Just let the bride have her day– regardless of where you stand on the etiquette issue.
Post # 5
@Hyperventilate: I totally agree, I wouldn’t have cared either! I own some cute white dresses that I’d like to wear to weddings myself, but I’m always afraid of accidently offending the bride! Wondering what the general consensus is?
Post # 6
Considering that guests also don’t RSVP, don’t bring cards, don’t understand that if it doesn’t say “and guest” that you can’t bring a guest etc etc Then yes, the “don’t wear white” rule is going out the window.
But I would look down on any quest I saw wearing white at any wedding.
Post # 7
Someone wore a white dress to my wedding and I didn’t even notice until I saw pictures the next day. I didn’t really care. However, I do notice as a guest when other guests wear white and I do find it a bit strange. There are so many other colors out there, why wear a completely white dress to someone’s wedding? I think a lot of brides out there do still care so I wouldn’t risk wearing white to someone’s wedding even though I as a bride didn’t care.
Post # 8
Save the cute white dresses for another occasion. Let the bride have her white.
Post # 9
With a plethora of colors available, I think it’s still best to leave white to the bride and bridesmaids. You don’t want to be that guest that looks like you’ve wandered into the wedding straight from P.Diddy’s Hamptons party.
Post # 10
@simplyMrsN: I don’t think it is acceptable and I wouldn’t risk it. Lots of guests do things they aren’t supposed to do- if wedding guests start jumping off the cliff, would you? I know someone who is still upset with a SIL for wearing white to her wedding 30 years ago. If someone wears white to my wedding, then my mother would ask them to leave and not come back until they are dressed appropriately- Momma Bear would be pissed! And it would bother me- I think it is disrespectful and guests should know better.
Post # 11
- Wedding: May 2014 - Royalton White Sands
Guests wearing white to a wedding – mine or anyone else’s – annoys me an irrational amount. IMO, it’s just disrespectful.
Post # 12
I definitely wouldnt look down on anyone either.

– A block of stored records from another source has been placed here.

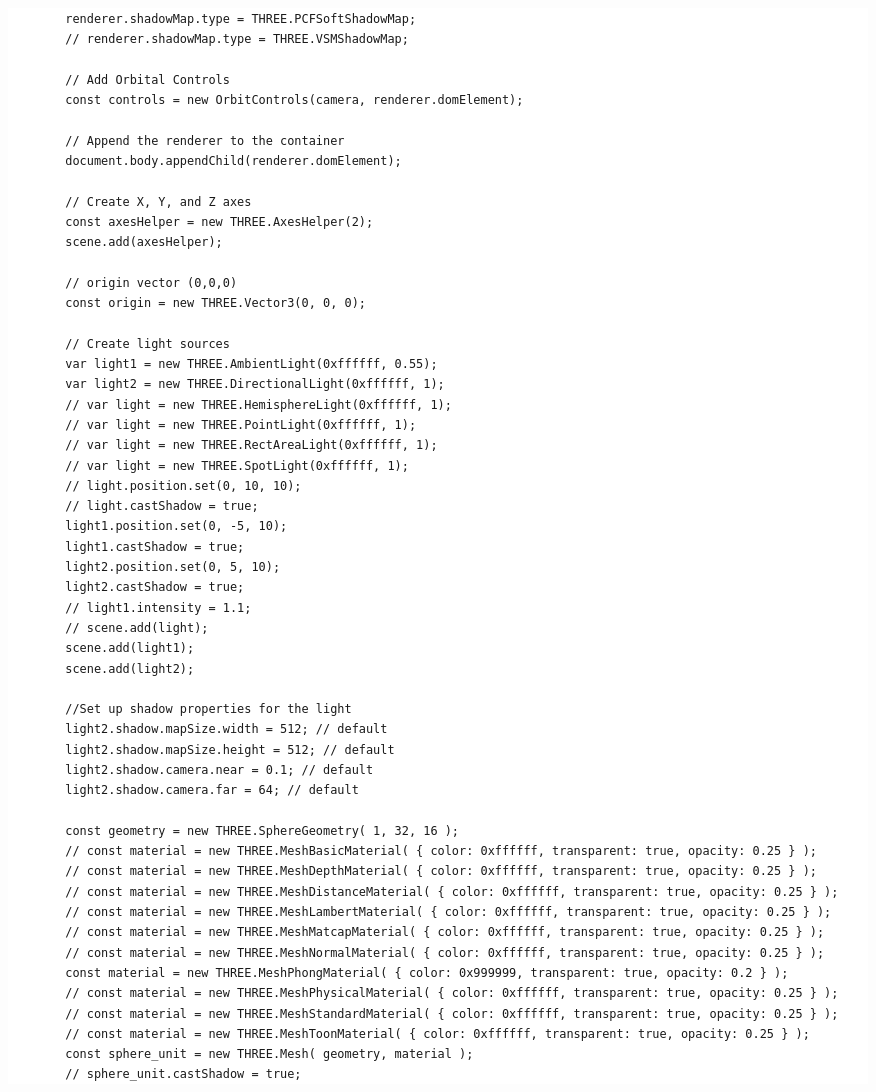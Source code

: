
 ```{=html}
        renderer.shadowMap.type = THREE.PCFSoftShadowMap; 
        // renderer.shadowMap.type = THREE.VSMShadowMap;
        
        // Add Orbital Controls
        const controls = new OrbitControls(camera, renderer.domElement);
        
        // Append the renderer to the container
        document.body.appendChild(renderer.domElement);
        
        // Create X, Y, and Z axes
        const axesHelper = new THREE.AxesHelper(2);
        scene.add(axesHelper);
        
        // origin vector (0,0,0)
        const origin = new THREE.Vector3(0, 0, 0);

        // Create light sources
        var light1 = new THREE.AmbientLight(0xffffff, 0.55);
        var light2 = new THREE.DirectionalLight(0xffffff, 1);
        // var light = new THREE.HemisphereLight(0xffffff, 1);
        // var light = new THREE.PointLight(0xffffff, 1);
        // var light = new THREE.RectAreaLight(0xffffff, 1);
        // var light = new THREE.SpotLight(0xffffff, 1);
        // light.position.set(0, 10, 10);
        // light.castShadow = true;
        light1.position.set(0, -5, 10);
        light1.castShadow = true;
        light2.position.set(0, 5, 10);
        light2.castShadow = true;
        // light1.intensity = 1.1;
        // scene.add(light);
        scene.add(light1);
        scene.add(light2);

        //Set up shadow properties for the light
        light2.shadow.mapSize.width = 512; // default
        light2.shadow.mapSize.height = 512; // default
        light2.shadow.camera.near = 0.1; // default
        light2.shadow.camera.far = 64; // default
                
        const geometry = new THREE.SphereGeometry( 1, 32, 16 ); 
        // const material = new THREE.MeshBasicMaterial( { color: 0xffffff, transparent: true, opacity: 0.25 } ); 
        // const material = new THREE.MeshDepthMaterial( { color: 0xffffff, transparent: true, opacity: 0.25 } ); 
        // const material = new THREE.MeshDistanceMaterial( { color: 0xffffff, transparent: true, opacity: 0.25 } ); 
        // const material = new THREE.MeshLambertMaterial( { color: 0xffffff, transparent: true, opacity: 0.25 } ); 
        // const material = new THREE.MeshMatcapMaterial( { color: 0xffffff, transparent: true, opacity: 0.25 } ); 
        // const material = new THREE.MeshNormalMaterial( { color: 0xffffff, transparent: true, opacity: 0.25 } ); 
        const material = new THREE.MeshPhongMaterial( { color: 0x999999, transparent: true, opacity: 0.2 } ); 
        // const material = new THREE.MeshPhysicalMaterial( { color: 0xffffff, transparent: true, opacity: 0.25 } ); 
        // const material = new THREE.MeshStandardMaterial( { color: 0xffffff, transparent: true, opacity: 0.25 } ); 
        // const material = new THREE.MeshToonMaterial( { color: 0xffffff, transparent: true, opacity: 0.25 } ); 
        const sphere_unit = new THREE.Mesh( geometry, material );
        // sphere_unit.castShadow = true;
```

ETA: I personally would not wear white but I never wear a white dress to anything unless it’s an all-white affair.
Post # 13
@simplyMrsN: I still can’t believe people do this! I would be pretty irritated if I was a guest at a wedding and another guest was wearing white…I honestly thought it was common knowledge. If it was my wedding, I probably wouldn’t notice….hopefully.
Post # 14
@HeartsandSparkles: Lol, no of course I wouldn’t start jumping off cliffs, just cause other guests did. But like I previously said, I wouldn’t have been offended if guests wore white at my wedding (i didn’t even notice if one did), and just wondering how many bees would be offended if guests wore white at theirs. Congrats on your upcoming wedding, and hope no one shows up in white!
Thanks for the responses ladies! I’ll continue to stick to my non white dresses for weddings, better safe than sorry I guess!
Post # 15
I think it’s rude. I wouldn’t do it personally. Unless it was like a white sun dress w/ a print or something. My idiot cousin wore a ridiculous fluffy white dress to someone’s wedding. I actually thought she got married at first.
Post # 16
@simplyMrsN: Personally, I wouldn’t care at all if someone wore white to my wedding. I don’t like being the center of attention anyway-
It’s a color (or lack thereof), on a person. Not sure why people would be flocking to someone else and showering them with attention – or taking attention away from- the bride just because they are wearing white. As much as I do know it’s a “no no” – like no white after Labor Day and no white before Memorial Day- I guess I just want to know who makes these rules LOL
Now if someone came to my wedding in a white wedding gown– LOL- well I’d probably laugh and then tell them to take a hike.
I wouldn’t wear white to a wedding, but that’s because you won’t catch me in white in general- except for my wedding day- and my dress is ivory!